Hierarchical memory means using recent messages along with relevant long-term memories.

Think about a real conversation. If you ask me what I did last weekend, I:

  1. Search my memory for relevant events (last weekend)
  2. Consider our recent conversation context
  3. Combine both to formulate a response

Agents should work the same way:

memory: {
  lastMessages: 10,           // Recent conversation sliding window
  semanticRecall: {
    enabled: true,            // RAG-based search through past convos
    topK: 5,                  // Number of relevant past messages
    messageRange: 2           // Include 2 messages before/after matches
  }
}

This prevents context window overflow while keeping the most relevant information.

Memory Processors: Advanced Context Control

Sometimes you need to prune context deliberately to make sure the outputs are better and you’re not broke from Claude inference.

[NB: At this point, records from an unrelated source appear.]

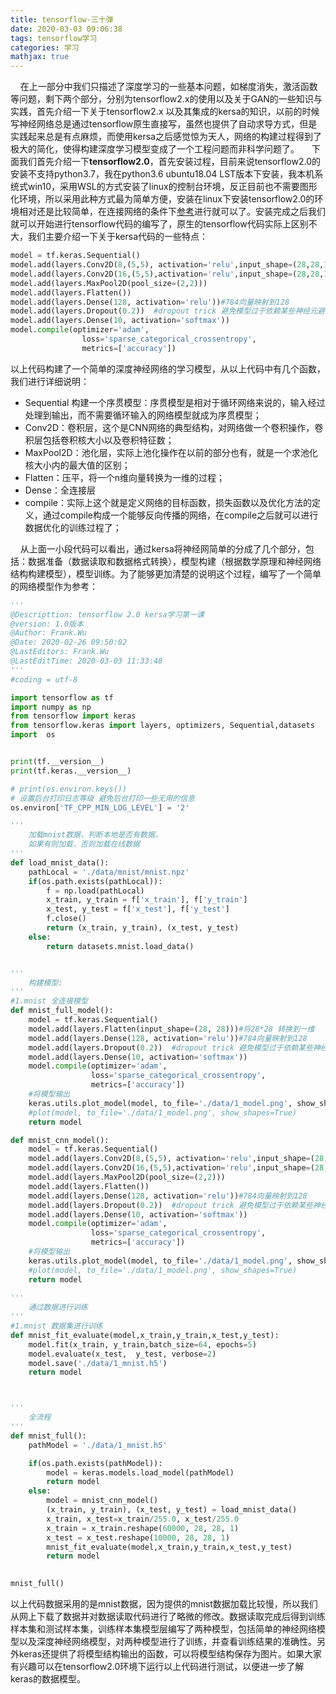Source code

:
 ```yaml
---
title: tensorflow-三十弹
date: 2020-03-03 09:06:38
tags: tensorflow学习
categories: 学习
mathjax: true
---
```

&nbsp;&nbsp;&nbsp;&nbsp;在上一部分中我们只描述了深度学习的一些基本问题，如梯度消失，激活函数等问题，剩下两个部分，分别为tensorflow2.x的使用以及关于GAN的一些知识与实践，首先介绍一下关于tensorflow2.x 以及其集成的kersa的知识，以前的时候写神经网络总是通过tensorflow原生直接写，虽然也提供了自动求导方式，但是实践起来总是有点麻烦，而使用kersa之后感觉惊为天人，网络的构建过程得到了极大的简化，使得构建深度学习模型变成了一个工程问题而非科学问题了。
&nbsp;&nbsp;&nbsp;&nbsp;下面我们首先介绍一下**tensorflow2.0**，首先安装过程，目前来说tensorflow2.0的安装不支持python3.7，我在python3.6 ubuntu18.04 LST版本下安装，我本机系统式win10，采用WSL的方式安装了linux的控制台环境，反正目前也不需要图形化环境，所以采用此种方式最为简单方便，安装在linux下安装tensorflow2.0的环境相对还是比较简单，在连接网络的条件下[参考](https://zhuanlan.zhihu.com/p/61472293)进行就可以了。安装完成之后我们就可以开始进行tensorflow代码的编写了，原生的tensorflow代码实际上区别不大，我们主要介绍一下关于kersa代码的一些特点：
```python
model = tf.keras.Sequential()
model.add(layers.Conv2D(8,(5,5), activation='relu',input_shape=(28,28,1)))
model.add(layers.Conv2D(16,(5,5),activation='relu',input_shape=(28,28,1)))
model.add(layers.MaxPool2D(pool_size=(2,2)))
model.add(layers.Flatten())
model.add(layers.Dense(128, activation='relu'))#784向量映射到128
model.add(layers.Dropout(0.2))  #dropout trick 避免模型过于依赖某些神经元避免在分类过程中
model.add(layers.Dense(10, activation='softmax'))
model.compile(optimizer='adam',
                loss='sparse_categorical_crossentropy',
                metrics=['accuracy'])
```
以上代码构建了一个简单的深度神经网络的学习模型，从以上代码中有几个函数，我们进行详细说明：
* Sequential 构建一个序贯模型：序贯模型是相对于循环网络来说的，输入经过处理到输出，而不需要循环输入的网络模型就成为序贯模型；
* Conv2D：卷积层，这个是CNN网络的典型结构，对网络做一个卷积操作，卷积层包括卷积核大小以及卷积特征数；
* MaxPool2D：池化层，实际上池化操作在以前的部分也有，就是一个求池化核大小内的最大值的区别；
* Flatten：压平，将一个n维向量转换为一维的过程；
* Dense：全连接层
* compile：实际上这个就是定义网络的目标函数，损失函数以及优化方法的定义，通过compile构成一个能够反向传播的网络，在compile之后就可以进行数据优化的训练过程了；

&nbsp;&nbsp;&nbsp;&nbsp;从上面一小段代码可以看出，通过kersa将神经网简单的分成了几个部分，包括：数据准备（数据读取和数据格式转换），模型构建（根据数学原理和神经网络结构构建模型），模型训练。为了能够更加清楚的说明这个过程，编写了一个简单的网络模型作为参考：
```python
'''
@Descripttion: tensorflow 2.0 kersa学习第一课
@version: 1.0版本
@Author: Frank.Wu
@Date: 2020-02-26 09:50:02
@LastEditors: Frank.Wu
@LastEditTime: 2020-03-03 11:33:48
'''
#coding = utf-8

import tensorflow as tf
import numpy as np
from tensorflow import keras
from tensorflow.keras import layers, optimizers, Sequential,datasets
import  os


print(tf.__version__)
print(tf.keras.__version__)

# print(os.environ.keys())
# 设置后台打印日志等级 避免后台打印一些无用的信息
os.environ['TF_CPP_MIN_LOG_LEVEL'] = '2'

''' 
    加载mnist数据，判断本地是否有数据，
    如果有则加载，否则加载在线数据
'''
def load_mnist_data():
    pathLocal = './data/mnist/mnist.npz'
    if(os.path.exists(pathLocal)):
        f = np.load(pathLocal)
        x_train, y_train = f['x_train'], f['y_train']
        x_test, y_test = f['x_test'], f['y_test']
        f.close()
        return (x_train, y_train), (x_test, y_test)
    else:
        return datasets.mnist.load_data()


'''
    构建模型:
'''
#1.mnist 全连接模型
def mnist_full_model():
    model = tf.keras.Sequential()
    model.add(layers.Flatten(input_shape=(28, 28)))#将28*28 转换到一维
    model.add(layers.Dense(128, activation='relu'))#784向量映射到128
    model.add(layers.Dropout(0.2))  #dropout trick 避免模型过于依赖某些神经元避免在分类过程中
    model.add(layers.Dense(10, activation='softmax'))
    model.compile(optimizer='adam',
                  loss='sparse_categorical_crossentropy',
                  metrics=['accuracy'])
    #将模型输出
    keras.utils.plot_model(model, to_file='./data/1_model.png', show_shapes=True)
    #plot(model, to_file='./data/1_model.png', show_shapes=True)
    return model

def mnist_cnn_model():
    model = tf.keras.Sequential()
    model.add(layers.Conv2D(8,(5,5), activation='relu',input_shape=(28,28,1)))
    model.add(layers.Conv2D(16,(5,5),activation='relu',input_shape=(28,28,1)))
    model.add(layers.MaxPool2D(pool_size=(2,2)))
    model.add(layers.Flatten())
    model.add(layers.Dense(128, activation='relu'))#784向量映射到128
    model.add(layers.Dropout(0.2))  #dropout trick 避免模型过于依赖某些神经元避免在分类过程中
    model.add(layers.Dense(10, activation='softmax'))
    model.compile(optimizer='adam',
                  loss='sparse_categorical_crossentropy',
                  metrics=['accuracy'])
    #将模型输出
    keras.utils.plot_model(model, to_file='./data/1_model.png', show_shapes=True)
    #plot(model, to_file='./data/1_model.png', show_shapes=True)
    return model
 
'''
    通过数据进行训练
'''
#1.mnist 数据集进行训练
def mnist_fit_evaluate(model,x_train,y_train,x_test,y_test):
    model.fit(x_train, y_train,batch_size=64, epochs=5)
    model.evaluate(x_test,  y_test, verbose=2)
    model.save('./data/1_mnist.h5')
    return model



'''
    全流程
'''
def mnist_full():
    pathModel = './data/1_mnist.h5'

    if(os.path.exists(pathModel)):
        model = keras.models.load_model(pathModel)
        return model
    else:
        model = mnist_cnn_model()
        (x_train, y_train), (x_test, y_test) = load_mnist_data()
        x_train, x_test=x_train/255.0, x_test/255.0
        x_train = x_train.reshape(60000, 28, 28, 1)
        x_test = x_test.reshape(10000, 28, 28, 1)
        mnist_fit_evaluate(model,x_train,y_train,x_test,y_test)
        return model
        

mnist_full()
```
以上代码数据采用的是mnist数据，因为提供的mnist数据加载比较慢，所以我们从网上下载了数据并对数据读取代码进行了略微的修改。数据读取完成后得到训练样本集和测试样本集，训练样本集模型层编写了两种模型，包括简单的神经网络模型以及深度神经网络模型，对两种模型进行了训练，并查看训练结果的准确性。另外keras还提供了将模型结构输出的函数，可以将模型结构保存为图片。如果大家有兴趣可以在tensorflow2.0环境下运行以上代码进行测试，以便进一步了解keras的数据模型。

TokenLimiter: Removes oldest messages until you’re under the limit (prevents overflow errors) ToolCallFilter: Strips out verbose tool interactions from context (saves tokens, prevents staleness)

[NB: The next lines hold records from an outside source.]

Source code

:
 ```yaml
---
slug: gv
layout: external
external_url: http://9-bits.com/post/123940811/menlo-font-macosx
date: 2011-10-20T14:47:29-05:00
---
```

Dynamic Agents: Runtime Configuration

Static agents are predictable but Dynamic agents are powerful.

A dynamic agent’s properties like instructions, model, and available tools can be determined at runtime:

// Dynamic agent pattern
const dynamicSupportAgent = {
  name: 'dynamic-support',
  
  getInstructions: ({ user }) => {
    if (user.tier === 'enterprise') {
      return 'Provide white-glove support with technical depth...';
    }
    return 'Be helpful but guide users to self-service docs...';
  },
  
  getTools: ({ user }) => {
    const basicTools = [searchDocs, createTicket];
    if (user.tier === 'enterprise') {
      return [...basicTools, escalateToEngineer, accessPrivateDocs];
    }
    return basicTools;
  }
};
 
// Each interaction gets customized agent configuration
const agent = await createAgent(dynamicSupportAgent, { user: currentUser });

but yeah, these can and will be more sensitive so it’s a lot of trial and error to get these just right, you need a lot of evals for this

what are evals, glad you asked… coming up

Agent Middleware: The Security Layer

Middleware is the typical place to put any agent authorization, because it’s in the perimeter around the agent rather than within the agent’s inner loop.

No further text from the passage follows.